1991 stiegen die Russen aus dem Unternehmen aus, das seither an der Beseitigung der Bergbauhinterlassenschaften arbeitet. "Der Erfolg des Wismut-Projekts ist für die betroffenen Regionen unerlässlich für eine lebenswerte Umwelt und die Chance zum Neubeginn", beschrieb Wolf das Selbstverständnis. Mit einer Ausstellung in Chemnitz, einem internationalem Symposium in Ronneburg (Thüringen) und einer Jubiläumsfeier zum Bergmanns- tag in Bad Schlema soll an 20 Jahre Sanierung erinnert werden.
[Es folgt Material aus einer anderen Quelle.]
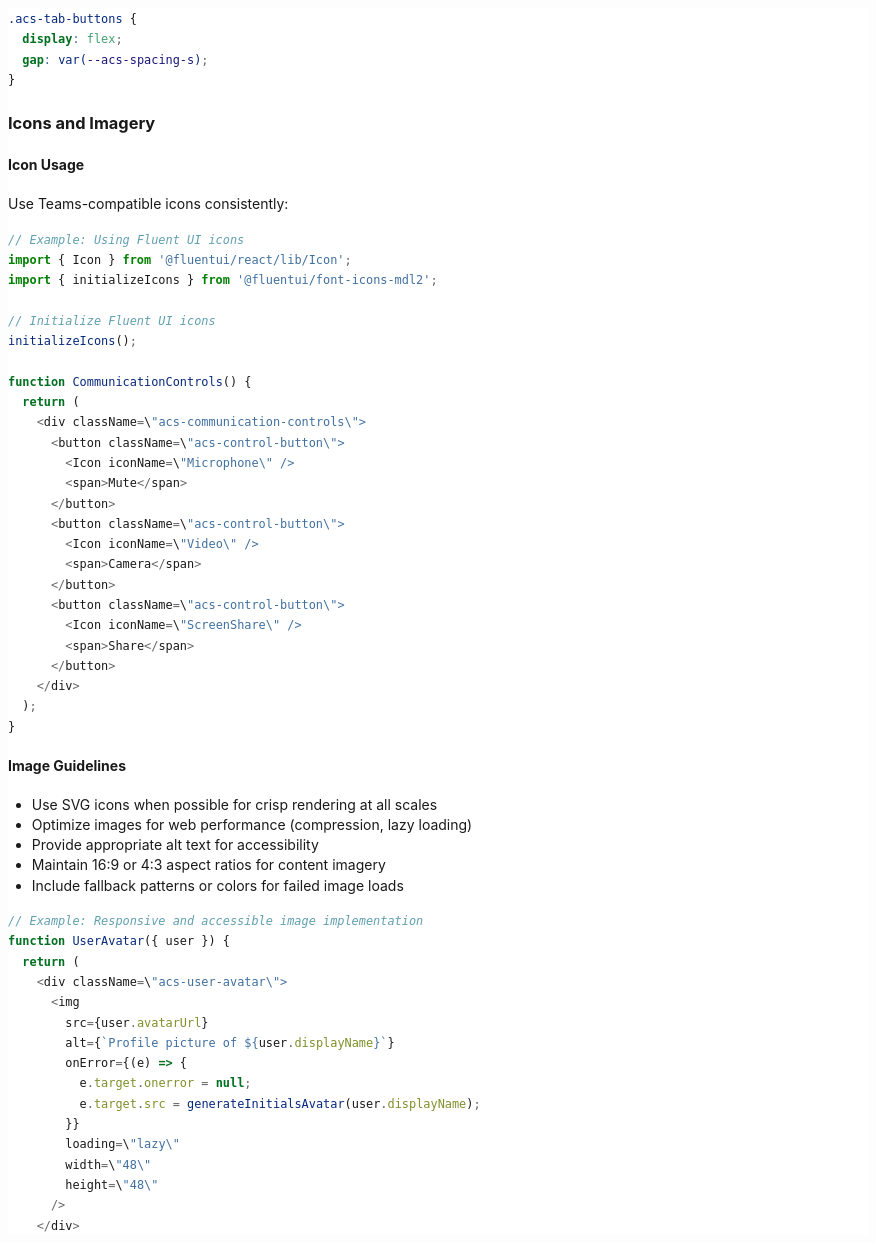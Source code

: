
 ```css
.acs-tab-buttons {
  display: flex;
  gap: var(--acs-spacing-s);
}
```

### Icons and Imagery

#### Icon Usage

Use Teams-compatible icons consistently:

```javascript
// Example: Using Fluent UI icons
import { Icon } from '@fluentui/react/lib/Icon';
import { initializeIcons } from '@fluentui/font-icons-mdl2';

// Initialize Fluent UI icons
initializeIcons();

function CommunicationControls() {
  return (
    <div className=\"acs-communication-controls\">
      <button className=\"acs-control-button\">
        <Icon iconName=\"Microphone\" />
        <span>Mute</span>
      </button>
      <button className=\"acs-control-button\">
        <Icon iconName=\"Video\" />
        <span>Camera</span>
      </button>
      <button className=\"acs-control-button\">
        <Icon iconName=\"ScreenShare\" />
        <span>Share</span>
      </button>
    </div>
  );
}
```

#### Image Guidelines

- Use SVG icons when possible for crisp rendering at all scales
- Optimize images for web performance (compression, lazy loading)
- Provide appropriate alt text for accessibility
- Maintain 16:9 or 4:3 aspect ratios for content imagery
- Include fallback patterns or colors for failed image loads

```javascript
// Example: Responsive and accessible image implementation
function UserAvatar({ user }) {
  return (
    <div className=\"acs-user-avatar\">
      <img 
        src={user.avatarUrl} 
        alt={`Profile picture of ${user.displayName}`}
        onError={(e) => {
          e.target.onerror = null;
          e.target.src = generateInitialsAvatar(user.displayName);
        }}
        loading=\"lazy\"
        width=\"48\"
        height=\"48\"
      />
    </div>
```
"Mehr als 90 Prozent der Bergwerke sind verfüllt, gesichert, geflutet", sagte Wolf. Aber vor allem über Tage sei noch viel zu tun, fast überall müssten Flächen wieder hergerichtet werden. "Die meisten Aufgaben sollen bis 2020 erledigt sein." Aber auch danach müssen das Wasser aus gefluteten Gruben überwacht und sanierte Flächen weiter beobachtet werden. Ein Sanierungsprogramm von 2010 reicht bis 2040. Auch wenn die Mitarbeiterzahl seit 1992 von rund 7000 auf derzeit rund 1450 geschmolzen ist, könnte das nicht das letzte Konzept gewesen sein.
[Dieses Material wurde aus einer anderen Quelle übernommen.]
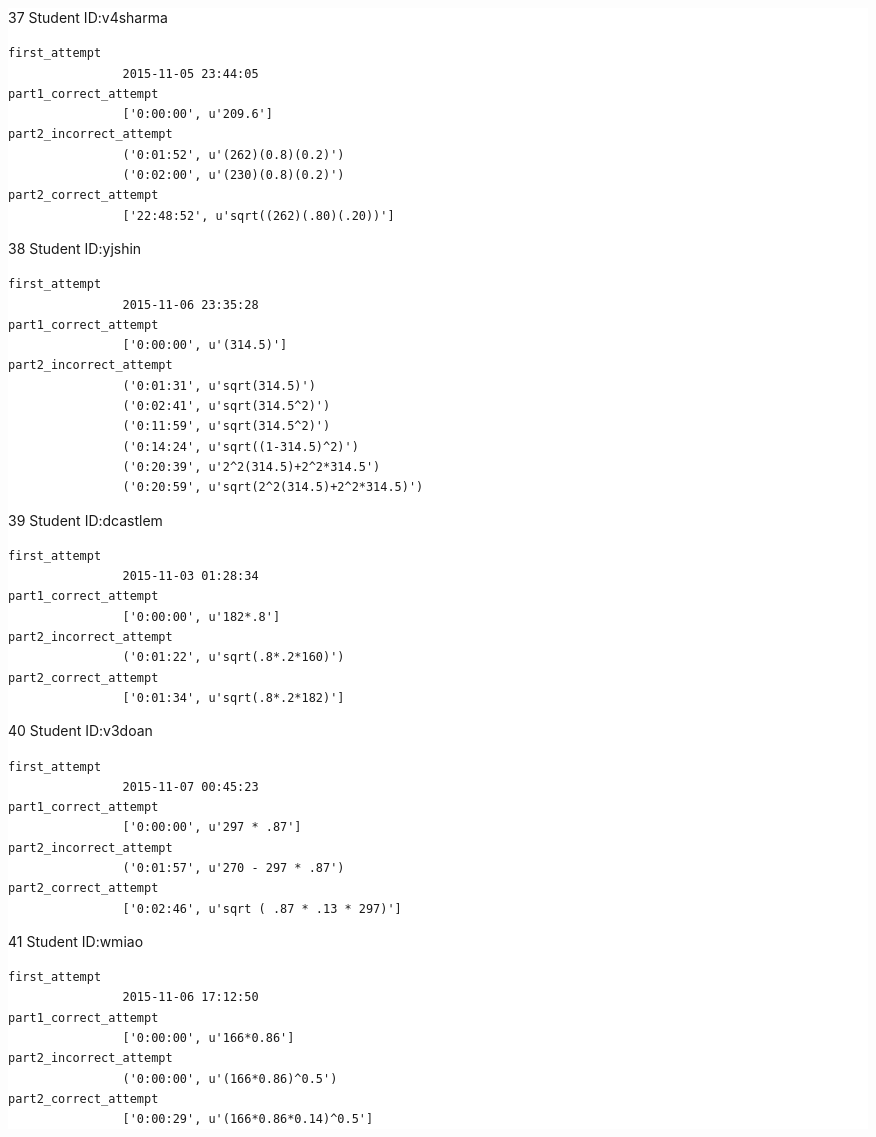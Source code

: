 37 Student ID:v4sharma

	first_attempt
					2015-11-05 23:44:05
	part1_correct_attempt
					['0:00:00', u'209.6']
	part2_incorrect_attempt
					('0:01:52', u'(262)(0.8)(0.2)')
					('0:02:00', u'(230)(0.8)(0.2)')
	part2_correct_attempt
					['22:48:52', u'sqrt((262)(.80)(.20))']

38 Student ID:yjshin

	first_attempt
					2015-11-06 23:35:28
	part1_correct_attempt
					['0:00:00', u'(314.5)']
	part2_incorrect_attempt
					('0:01:31', u'sqrt(314.5)')
					('0:02:41', u'sqrt(314.5^2)')
					('0:11:59', u'sqrt(314.5^2)')
					('0:14:24', u'sqrt((1-314.5)^2)')
					('0:20:39', u'2^2(314.5)+2^2*314.5')
					('0:20:59', u'sqrt(2^2(314.5)+2^2*314.5)')

39 Student ID:dcastlem

	first_attempt
					2015-11-03 01:28:34
	part1_correct_attempt
					['0:00:00', u'182*.8']
	part2_incorrect_attempt
					('0:01:22', u'sqrt(.8*.2*160)')
	part2_correct_attempt
					['0:01:34', u'sqrt(.8*.2*182)']

40 Student ID:v3doan

	first_attempt
					2015-11-07 00:45:23
	part1_correct_attempt
					['0:00:00', u'297 * .87']
	part2_incorrect_attempt
					('0:01:57', u'270 - 297 * .87')
	part2_correct_attempt
					['0:02:46', u'sqrt ( .87 * .13 * 297)']

41 Student ID:wmiao

	first_attempt
					2015-11-06 17:12:50
	part1_correct_attempt
					['0:00:00', u'166*0.86']
	part2_incorrect_attempt
					('0:00:00', u'(166*0.86)^0.5')
	part2_correct_attempt
					['0:00:29', u'(166*0.86*0.14)^0.5']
Als Erfolg wird die Revitalisierung der Gegend um Aue und Bad Schlema gefeiert. Aus den bis in 1800 Meter Tiefe reichenden Gruben wurden 1946 bis 1991 etwa 80000 Tonnen Uran gefördert, rund um Schlema türmten sich 18 Abraumhalden. Die meisten dieser künstlichen Berge wurden abgeflacht und mit einer Schicht versehen, auf der Grünes wächst. Schlema hat sich so in 20 Jahren vom "Tal des Todes" zum Kurbad gemausert. "Vielerorts sind Landschaften wieder saniert, ist eine gefahrlose Nachnutzung möglich", sagte Wolf.

In Ronneburg (Thüringen) verschwanden bis 2008 zwölf Bergbauhalden und die Grubenfelder wurden geflutet. Das Wasser ist aber mit Uran und anderen Schadstoffen belastet und muss noch Jahrzehnte speziell behandelt werden. Auch in Königstein (Sächsische Schweiz) ist die Flutung der Gruben aufwendig. Dort wurde das Uran mit chemischen Verfahren und Schwefelsäure aus dem Berg geholt. "Der Sandstein hat die Lösung aufgesaugt", erzählte Wolf. Da bei einer schnellen unkontrollierten Flutung Umweltschäden befürchtet werden, gibt es ein spezielles Konzept. "Die Aufbereitung des Wassers, das aus dem Berg fließt, wird auch dort noch jahrelang dauern."